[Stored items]
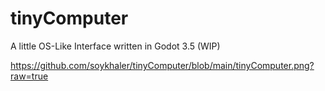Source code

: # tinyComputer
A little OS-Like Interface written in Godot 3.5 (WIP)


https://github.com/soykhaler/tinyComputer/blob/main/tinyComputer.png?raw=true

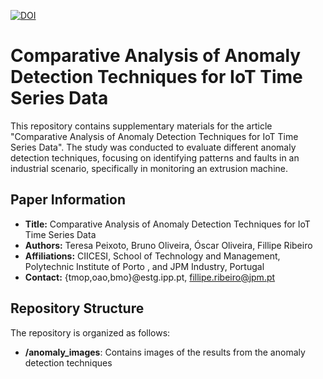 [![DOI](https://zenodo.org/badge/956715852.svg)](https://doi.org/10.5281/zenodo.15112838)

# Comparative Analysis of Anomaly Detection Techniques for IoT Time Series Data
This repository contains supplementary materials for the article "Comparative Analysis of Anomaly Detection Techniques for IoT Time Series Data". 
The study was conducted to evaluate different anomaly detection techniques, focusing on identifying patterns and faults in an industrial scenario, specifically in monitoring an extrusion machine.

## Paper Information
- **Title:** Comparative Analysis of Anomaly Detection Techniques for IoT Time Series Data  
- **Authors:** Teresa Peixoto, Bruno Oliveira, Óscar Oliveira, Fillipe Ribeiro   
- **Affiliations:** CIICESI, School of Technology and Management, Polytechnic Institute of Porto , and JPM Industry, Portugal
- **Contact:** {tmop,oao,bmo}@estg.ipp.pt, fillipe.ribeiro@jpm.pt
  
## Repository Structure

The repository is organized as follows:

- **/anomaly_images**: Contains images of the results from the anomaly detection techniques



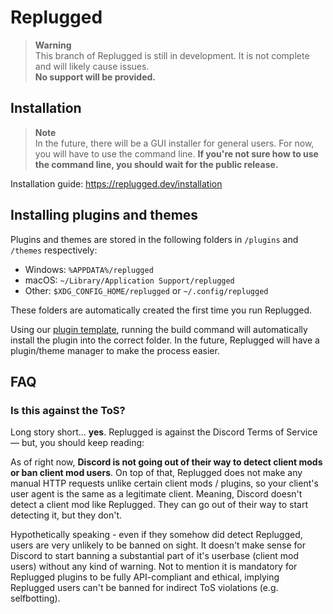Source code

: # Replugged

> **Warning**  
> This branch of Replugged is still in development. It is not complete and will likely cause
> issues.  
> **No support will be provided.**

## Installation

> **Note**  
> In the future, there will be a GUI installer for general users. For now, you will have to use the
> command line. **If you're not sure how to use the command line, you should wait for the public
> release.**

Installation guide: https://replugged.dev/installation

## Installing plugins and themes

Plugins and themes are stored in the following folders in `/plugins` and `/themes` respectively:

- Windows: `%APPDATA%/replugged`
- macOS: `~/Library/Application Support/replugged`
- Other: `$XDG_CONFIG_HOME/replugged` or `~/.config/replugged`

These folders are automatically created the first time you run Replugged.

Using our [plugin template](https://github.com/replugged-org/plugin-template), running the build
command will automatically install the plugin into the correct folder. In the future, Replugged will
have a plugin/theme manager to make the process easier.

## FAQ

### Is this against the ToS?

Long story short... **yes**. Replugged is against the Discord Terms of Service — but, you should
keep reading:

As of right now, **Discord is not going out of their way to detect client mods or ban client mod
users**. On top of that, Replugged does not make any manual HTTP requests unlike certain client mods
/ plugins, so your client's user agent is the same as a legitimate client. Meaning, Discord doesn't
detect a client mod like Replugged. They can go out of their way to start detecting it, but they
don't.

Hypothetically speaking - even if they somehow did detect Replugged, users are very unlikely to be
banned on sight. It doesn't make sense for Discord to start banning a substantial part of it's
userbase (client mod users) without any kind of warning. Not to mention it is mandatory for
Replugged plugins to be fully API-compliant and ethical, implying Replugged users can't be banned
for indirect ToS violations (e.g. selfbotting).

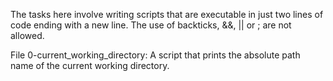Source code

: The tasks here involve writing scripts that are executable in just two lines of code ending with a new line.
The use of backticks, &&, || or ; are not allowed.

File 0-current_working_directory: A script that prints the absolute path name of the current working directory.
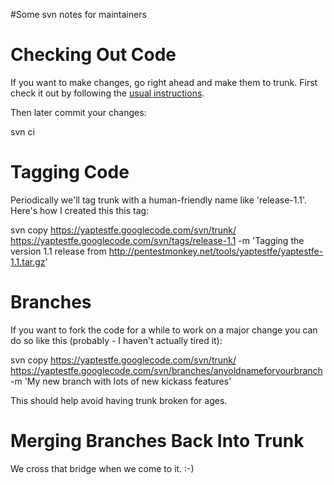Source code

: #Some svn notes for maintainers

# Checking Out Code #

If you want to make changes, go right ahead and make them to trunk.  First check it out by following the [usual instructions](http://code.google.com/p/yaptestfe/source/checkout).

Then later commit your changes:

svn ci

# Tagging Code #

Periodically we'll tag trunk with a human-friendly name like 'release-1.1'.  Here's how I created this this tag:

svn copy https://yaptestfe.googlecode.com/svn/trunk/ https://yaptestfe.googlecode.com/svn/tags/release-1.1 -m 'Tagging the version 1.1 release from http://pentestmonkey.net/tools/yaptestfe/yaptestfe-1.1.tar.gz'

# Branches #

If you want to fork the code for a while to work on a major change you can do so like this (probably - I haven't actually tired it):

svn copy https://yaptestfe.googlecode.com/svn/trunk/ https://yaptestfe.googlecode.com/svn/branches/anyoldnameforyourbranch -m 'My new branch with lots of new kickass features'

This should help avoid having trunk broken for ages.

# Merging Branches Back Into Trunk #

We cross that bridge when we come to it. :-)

* _WHAT YOU HAVE TO DO_
Write every line above again exactly, but leave the pictures out.

* _RESULT BELOW_
Source code

: # tinyComputer
A little OS-Like Interface written in Godot 3.5 (WIP)


https://github.com/soykhaler/tinyComputer/blob/main/tinyComputer.png?raw=true

 [![DOI](https://zenodo.org/badge/956715852.svg)](https://doi.org/10.5281/zenodo.15112838)

# Comparative Analysis of Anomaly Detection Techniques for IoT Time Series Data
This repository contains supplementary materials for the article "Comparative Analysis of Anomaly Detection Techniques for IoT Time Series Data". 
The study was conducted to evaluate different anomaly detection techniques, focusing on identifying patterns and faults in an industrial scenario, specifically in monitoring an extrusion machine.

## Paper Information
- **Title:** Comparative Analysis of Anomaly Detection Techniques for IoT Time Series Data  
- **Authors:** Teresa Peixoto, Bruno Oliveira, Óscar Oliveira, Fillipe Ribeiro   
- **Affiliations:** CIICESI, School of Technology and Management, Polytechnic Institute of Porto , and JPM Industry, Portugal
- **Contact:** {tmop,oao,bmo}@estg.ipp.pt, fillipe.ribeiro@jpm.pt
  
## Repository Structure

The repository is organized as follows:

- **/anomaly_images**: Contains images of the results from the anomaly detection techniques



Source code

: # Replugged

> **Warning**  
> This branch of Replugged is still in development. It is not complete and will likely cause
> issues.  
> **No support will be provided.**

## Installation

> **Note**  
> In the future, there will be a GUI installer for general users. For now, you will have to use the
> command line. **If you're not sure how to use the command line, you should wait for the public
> release.**

Installation guide: https://replugged.dev/installation

## Installing plugins and themes

Plugins and themes are stored in the following folders in `/plugins` and `/themes` respectively:

- Windows: `%APPDATA%/replugged`
- macOS: `~/Library/Application Support/replugged`
- Other: `$XDG_CONFIG_HOME/replugged` or `~/.config/replugged`

These folders are automatically created the first time you run Replugged.

Using our [plugin template](https://github.com/replugged-org/plugin-template), running the build
command will automatically install the plugin into the correct folder. In the future, Replugged will
have a plugin/theme manager to make the process easier.

## FAQ

### Is this against the ToS?

Long story short... **yes**. Replugged is against the Discord Terms of Service — but, you should
keep reading:

As of right now, **Discord is not going out of their way to detect client mods or ban client mod
users**. On top of that, Replugged does not make any manual HTTP requests unlike certain client mods
/ plugins, so your client's user agent is the same as a legitimate client. Meaning, Discord doesn't
detect a client mod like Replugged. They can go out of their way to start detecting it, but they
don't.

Hypothetically speaking - even if they somehow did detect Replugged, users are very unlikely to be
banned on sight. It doesn't make sense for Discord to start banning a substantial part of it's
userbase (client mod users) without any kind of warning. Not to mention it is mandatory for
Replugged plugins to be fully API-compliant and ethical, implying Replugged users can't be banned
for indirect ToS violations (e.g. selfbotting).

Source code

: The tasks here involve writing scripts that are executable in just two lines of code ending with a new line.
The use of backticks, &&, || or ; are not allowed.

File 0-current_working_directory: A script that prints the absolute path name of the current working directory.
Source code

: #Some svn notes for maintainers

# Checking Out Code #

If you want to make changes, go right ahead and make them to trunk.  First check it out by following the [usual instructions](http://code.google.com/p/yaptestfe/source/checkout).

Then later commit your changes:

svn ci

# Tagging Code #

Periodically we'll tag trunk with a human-friendly name like 'release-1.1'.  Here's how I created this this tag:

svn copy https://yaptestfe.googlecode.com/svn/trunk/ https://yaptestfe.googlecode.com/svn/tags/release-1.1 -m 'Tagging the version 1.1 release from http://pentestmonkey.net/tools/yaptestfe/yaptestfe-1.1.tar.gz'

# Branches #

If you want to fork the code for a while to work on a major change you can do so like this (probably - I haven't actually tired it):

svn copy https://yaptestfe.googlecode.com/svn/trunk/ https://yaptestfe.googlecode.com/svn/branches/anyoldnameforyourbranch -m 'My new branch with lots of new kickass features'

This should help avoid having trunk broken for ages.

# Merging Branches Back Into Trunk #

We cross that bridge when we come to it. :-)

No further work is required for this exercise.